Relay Buffer Independent Communication over Pooled HBM for Efficient MoE Inference on Ascend
Eliminating temporary buffers in dispatch/combine speeds up TTFT and TPOT on Ascend NPUs.
A team of researchers (Tianlun Hu et al.) from Huawei and collaborating institutions have published a paper on arXiv detailing a new communication design for Mixture-of-Experts (MoE) inference on Ascend hardware. MoE models require massive token exchange across devices during dispatch and combine phases, which traditionally rely on buffer-centric approaches—using explicit inter-process relay and reordering buffers around collective transfers. This overhead becomes a major bottleneck in both prefill and decode stages. The proposed design eliminates these intermediate buffers entirely by exploiting Ascend's globally pooled high-bandwidth memory (HBM) and symmetric-memory allocation. Instead of relay buffers, the system performs direct placement into destination expert windows and direct reading from remote expert windows, retaining only lightweight control state (counts, offsets, synchronization metadata).

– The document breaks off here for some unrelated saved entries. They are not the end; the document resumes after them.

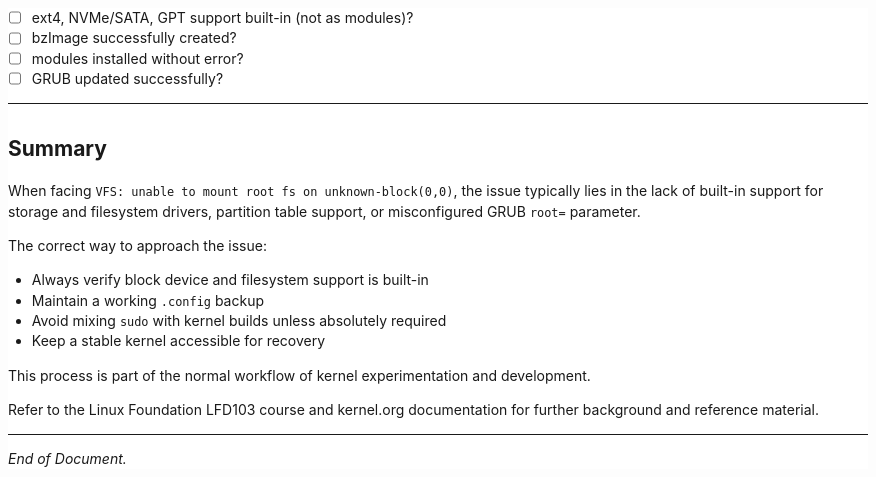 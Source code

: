* [ ] ext4, NVMe/SATA, GPT support built-in (not as modules)?
* [ ] bzImage successfully created?
* [ ] modules installed without error?
* [ ] GRUB updated successfully?

---

## Summary

When facing `VFS: unable to mount root fs on unknown-block(0,0)`, the issue typically lies in the lack of built-in support for storage and filesystem drivers, partition table support, or misconfigured GRUB `root=` parameter.

The correct way to approach the issue:

* Always verify block device and filesystem support is built-in
* Maintain a working `.config` backup
* Avoid mixing `sudo` with kernel builds unless absolutely required
* Keep a stable kernel accessible for recovery

This process is part of the normal workflow of kernel experimentation and development.

Refer to the Linux Foundation LFD103 course and kernel.org documentation for further background and reference material.

---

*End of Document.*

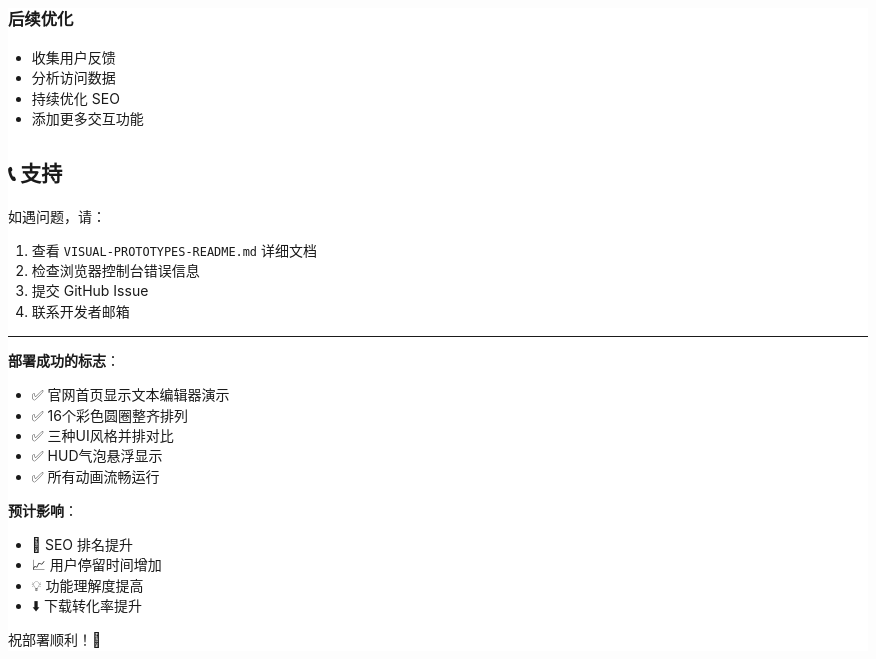 ### 后续优化
- 收集用户反馈
- 分析访问数据
- 持续优化 SEO
- 添加更多交互功能

## 📞 支持

如遇问题，请：
1. 查看 `VISUAL-PROTOTYPES-README.md` 详细文档
2. 检查浏览器控制台错误信息
3. 提交 GitHub Issue
4. 联系开发者邮箱

---

**部署成功的标志**：
- ✅ 官网首页显示文本编辑器演示
- ✅ 16个彩色圆圈整齐排列
- ✅ 三种UI风格并排对比
- ✅ HUD气泡悬浮显示
- ✅ 所有动画流畅运行

**预计影响**：
- 🚀 SEO 排名提升
- 📈 用户停留时间增加
- 💡 功能理解度提高
- ⬇️ 下载转化率提升

祝部署顺利！🎉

The researchers instantiate the design as two schedules: a prefill schedule optimized for throughput with richer planning state, and a compact decode schedule for latency-sensitive execution. Experiments on Ascend-based MoE workloads demonstrate reduced dispatch and combine latency in both settings. At the serving level, the implementation improves time to first token (TTFT), preserves competitive time per output token (TPOT), and enlarges the feasible scheduling space under practical latency constraints. This work highlights that on platforms with globally addressable device memory, reducing intermediate buffering around expert execution is a highly effective direction for accelerating MoE inference—a key insight for scaling large language models on Ascend hardware.
- Eliminates relay and reordering buffers in MoE dispatch/combine using Ascend's pooled HBM and symmetric-memory allocation.
- Two schedules: prefill (throughput-oriented) and decode (latency-oriented) both reduce communication latency.
- Improves time-to-first-token (TTFT) while maintaining competitive time-per-output-token (TPOT) on real workloads.
Why It Matters
Enables faster, more efficient MoE inference on Ascend NPUs, critical for scaling large language models in production.